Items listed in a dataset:
= Beginning of Section =
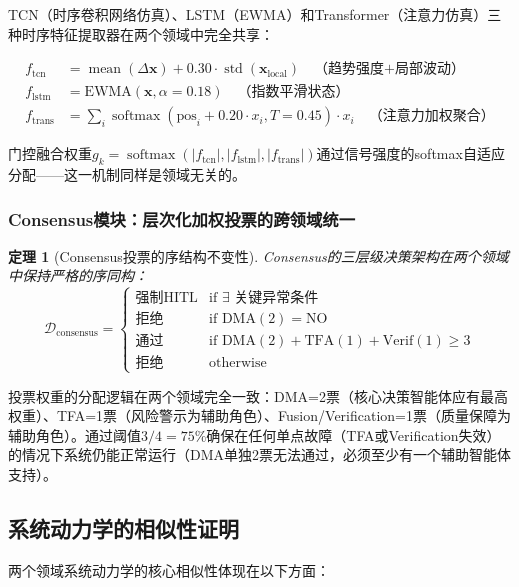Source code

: \documentclass[11pt,a4paper]{ctexart}
\newtheorem{theorem}{定理}[section]
\theoremstyle{remark}
\DeclareMathOperator{\softmax}{softmax}
\begin{document}
TCN（时序卷积网络仿真）、LSTM（EWMA）和Transformer（注意力仿真）三种时序特征提取器在两个领域中完全共享：

\begin{align}
f_{\text{tcn}} &= \operatorname{mean}(\Delta \mathbf{x}) + 0.30 \cdot \operatorname{std}(\mathbf{x}_{\text{local}}) \quad \text{（趋势强度+局部波动）} \\
f_{\text{lstm}} &= \text{EWMA}(\mathbf{x}, \alpha=0.18) \quad \text{（指数平滑状态）} \\
f_{\text{trans}} &= \sum_i \softmax(\text{pos}_i + 0.20 \cdot x_i, T=0.45) \cdot x_i \quad \text{（注意力加权聚合）}
\end{align}

门控融合权重$g_k = \softmax(|f_{\text{tcn}}|, |f_{\text{lstm}}|, |f_{\text{trans}}|)$通过信号强度的softmax自适应分配——这一机制同样是领域无关的。

\subsubsection{Consensus模块：层次化加权投票的跨领域统一}

\begin{theorem}[Consensus投票的序结构不变性]
Consensus的三层级决策架构在两个领域中保持严格的序同构：
\begin{equation}
\mathcal{D}_{\text{consensus}} = \begin{cases}
\text{强制HITL} & \text{if } \exists \text{ 关键异常条件} \\
\text{拒绝} & \text{if } \text{DMA}(2) = \text{NO} \\
\text{通过} & \text{if } \text{DMA}(2) + \text{TFA}(1) + \text{Verif}(1) \geq 3 \\
\text{拒绝} & \text{otherwise}
\end{cases}
\end{equation}
\end{theorem}

投票权重的分配逻辑在两个领域完全一致：DMA=2票（核心决策智能体应有最高权重）、TFA=1票（风险警示为辅助角色）、Fusion/Verification=1票（质量保障为辅助角色）。通过阈值$3/4 = 75\%$确保在任何单点故障（TFA或Verification失效）的情况下系统仍能正常运行（DMA单独2票无法通过，必须至少有一个辅助智能体支持）。

\subsection{系统动力学的相似性证明}

两个领域系统动力学的核心相似性体现在以下方面：
\end{document}
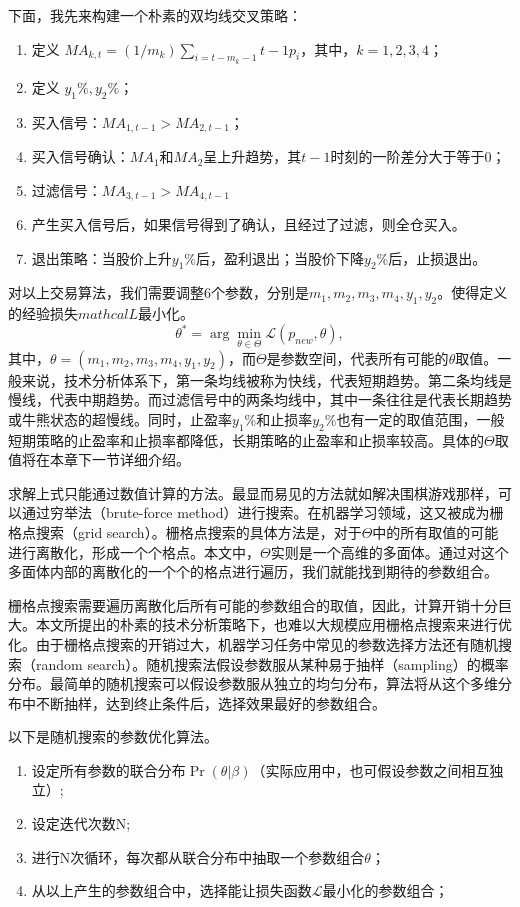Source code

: \documentclass[twoside,longtitle]{LZUthesis}
\begin{document}
下面，我先来构建一个朴素的双均线交叉策略：
\begin{enumerate}
	\item 定义 $MA_{k,t}=(1/m_k)\sum_{i=t-m_k-1}{t-1}p_i $，其中，$k=1,2,3,4$；
	\item 定义 $y_1\%, y_2\%$；
	\item 买入信号：$MA_{1,t-1}>MA_{2,t-1}$；
	\item 买入信号确认：$MA_1$和$MA_2$呈上升趋势，其$t-1$时刻的一阶差分大于等于0；
	\item 过滤信号：$MA_{3,t-1}>MA_{4,t-1}$
	\item 产生买入信号后，如果信号得到了确认，且经过了过滤，则全仓买入。
	\item 退出策略：当股价上升$y_1\%$后，盈利退出；当股价下降$y_2\%$后，止损退出。
\end{enumerate}

对以上交易算法，我们需要调整6个参数，分别是$m_1,m_2,m_3,m_4,y_1,y_2$。使得定义的经验损失$mathcal{L}$最小化。
\begin{equation}
\theta^*=\arg\min_{\theta\in\Theta}\mathcal{L}(p_{new}, \theta),
\end{equation}
其中，$\theta=(m_1,m_2,m_3,m_4,y_1,y_2)$，而$\Theta$是参数空间，代表所有可能的$\theta$取值。一般来说，技术分析体系下，第一条均线被称为快线，代表短期趋势。第二条均线是慢线，代表中期趋势。而过滤信号中的两条均线中，其中一条往往是代表长期趋势或牛熊状态的超慢线。同时，止盈率$y_1\%$和止损率$y_2\%$也有一定的取值范围，一般短期策略的止盈率和止损率都降低，长期策略的止盈率和止损率较高。具体的$\Theta$取值将在本章下一节详细介绍。

求解上式只能通过数值计算的方法。最显而易见的方法就如解决围棋游戏那样，可以通过穷举法（brute-force method）进行搜索。在机器学习领域，这又被成为栅格点搜索（grid search）。栅格点搜索的具体方法是，对于$\Theta$中的所有取值的可能进行离散化，形成一个个格点。本文中，$\Theta$实则是一个高维的多面体。通过对这个多面体内部的离散化的一个个的格点进行遍历，我们就能找到期待的参数组合。

栅格点搜索需要遍历离散化后所有可能的参数组合的取值，因此，计算开销十分巨大。本文所提出的朴素的技术分析策略下，也难以大规模应用栅格点搜索来进行优化。由于栅格点搜索的开销过大，机器学习任务中常见的参数选择方法还有随机搜索（random search）。随机搜索法假设参数服从某种易于抽样（sampling）的概率分布。最简单的随机搜索可以假设参数服从独立的均匀分布，算法将从这个多维分布中不断抽样，达到终止条件后，选择效果最好的参数组合。

以下是随机搜索的参数优化算法\cite{Hastie2004The}。
\begin{enumerate}
	\item 设定所有参数的联合分布$\Pr(\theta|\beta)$（实际应用中，也可假设参数之间相互独立）;
	\item 设定迭代次数N;
	\item 进行N次循环，每次都从联合分布中抽取一个参数组合$\theta$；
	\item 从以上产生的参数组合中，选择能让损失函数$\mathcal{L}$最小化的参数组合；
\end{enumerate}
\end{document}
= End of Section =
**WORK INSTRUCTION:** Please repeat every record exactly as it stands, leaving out any pictures.

**ANSWER TO THIS TASK:**
Source code

: \documentclass[11pt,a4paper]{ctexart}
\newtheorem{theorem}{定理}[section]
\theoremstyle{remark}
\DeclareMathOperator{\softmax}{softmax}
\begin{document}
TCN（时序卷积网络仿真）、LSTM（EWMA）和Transformer（注意力仿真）三种时序特征提取器在两个领域中完全共享：

\begin{align}
f_{\text{tcn}} &= \operatorname{mean}(\Delta \mathbf{x}) + 0.30 \cdot \operatorname{std}(\mathbf{x}_{\text{local}}) \quad \text{（趋势强度+局部波动）} \\
f_{\text{lstm}} &= \text{EWMA}(\mathbf{x}, \alpha=0.18) \quad \text{（指数平滑状态）} \\
f_{\text{trans}} &= \sum_i \softmax(\text{pos}_i + 0.20 \cdot x_i, T=0.45) \cdot x_i \quad \text{（注意力加权聚合）}
\end{align}

门控融合权重$g_k = \softmax(|f_{\text{tcn}}|, |f_{\text{lstm}}|, |f_{\text{trans}}|)$通过信号强度的softmax自适应分配——这一机制同样是领域无关的。

\subsubsection{Consensus模块：层次化加权投票的跨领域统一}

\begin{theorem}[Consensus投票的序结构不变性]
Consensus的三层级决策架构在两个领域中保持严格的序同构：
\begin{equation}
\mathcal{D}_{\text{consensus}} = \begin{cases}
\text{强制HITL} & \text{if } \exists \text{ 关键异常条件} \\
\text{拒绝} & \text{if } \text{DMA}(2) = \text{NO} \\
\text{通过} & \text{if } \text{DMA}(2) + \text{TFA}(1) + \text{Verif}(1) \geq 3 \\
\text{拒绝} & \text{otherwise}
\end{cases}
\end{equation}
\end{theorem}

投票权重的分配逻辑在两个领域完全一致：DMA=2票（核心决策智能体应有最高权重）、TFA=1票（风险警示为辅助角色）、Fusion/Verification=1票（质量保障为辅助角色）。通过阈值$3/4 = 75\%$确保在任何单点故障（TFA或Verification失效）的情况下系统仍能正常运行（DMA单独2票无法通过，必须至少有一个辅助智能体支持）。

\subsection{系统动力学的相似性证明}

两个领域系统动力学的核心相似性体现在以下方面：
\end{document}
Source code

: \documentclass[twoside,longtitle]{LZUthesis}
\begin{document}
下面，我先来构建一个朴素的双均线交叉策略：
\begin{enumerate}
	\item 定义 $MA_{k,t}=(1/m_k)\sum_{i=t-m_k-1}{t-1}p_i $，其中，$k=1,2,3,4$；
	\item 定义 $y_1\%, y_2\%$；
	\item 买入信号：$MA_{1,t-1}>MA_{2,t-1}$；
	\item 买入信号确认：$MA_1$和$MA_2$呈上升趋势，其$t-1$时刻的一阶差分大于等于0；
	\item 过滤信号：$MA_{3,t-1}>MA_{4,t-1}$
	\item 产生买入信号后，如果信号得到了确认，且经过了过滤，则全仓买入。
	\item 退出策略：当股价上升$y_1\%$后，盈利退出；当股价下降$y_2\%$后，止损退出。
\end{enumerate}

对以上交易算法，我们需要调整6个参数，分别是$m_1,m_2,m_3,m_4,y_1,y_2$。使得定义的经验损失$mathcal{L}$最小化。
\begin{equation}
\theta^*=\arg\min_{\theta\in\Theta}\mathcal{L}(p_{new}, \theta),
\end{equation}
其中，$\theta=(m_1,m_2,m_3,m_4,y_1,y_2)$，而$\Theta$是参数空间，代表所有可能的$\theta$取值。一般来说，技术分析体系下，第一条均线被称为快线，代表短期趋势。第二条均线是慢线，代表中期趋势。而过滤信号中的两条均线中，其中一条往往是代表长期趋势或牛熊状态的超慢线。同时，止盈率$y_1\%$和止损率$y_2\%$也有一定的取值范围，一般短期策略的止盈率和止损率都降低，长期策略的止盈率和止损率较高。具体的$\Theta$取值将在本章下一节详细介绍。

求解上式只能通过数值计算的方法。最显而易见的方法就如解决围棋游戏那样，可以通过穷举法（brute-force method）进行搜索。在机器学习领域，这又被成为栅格点搜索（grid search）。栅格点搜索的具体方法是，对于$\Theta$中的所有取值的可能进行离散化，形成一个个格点。本文中，$\Theta$实则是一个高维的多面体。通过对这个多面体内部的离散化的一个个的格点进行遍历，我们就能找到期待的参数组合。

栅格点搜索需要遍历离散化后所有可能的参数组合的取值，因此，计算开销十分巨大。本文所提出的朴素的技术分析策略下，也难以大规模应用栅格点搜索来进行优化。由于栅格点搜索的开销过大，机器学习任务中常见的参数选择方法还有随机搜索（random search）。随机搜索法假设参数服从某种易于抽样（sampling）的概率分布。最简单的随机搜索可以假设参数服从独立的均匀分布，算法将从这个多维分布中不断抽样，达到终止条件后，选择效果最好的参数组合。

以下是随机搜索的参数优化算法\cite{Hastie2004The}。
\begin{enumerate}
	\item 设定所有参数的联合分布$\Pr(\theta|\beta)$（实际应用中，也可假设参数之间相互独立）;
	\item 设定迭代次数N;
	\item 进行N次循环，每次都从联合分布中抽取一个参数组合$\theta$；
	\item 从以上产生的参数组合中，选择能让损失函数$\mathcal{L}$最小化的参数组合；
\end{enumerate}
\end{document}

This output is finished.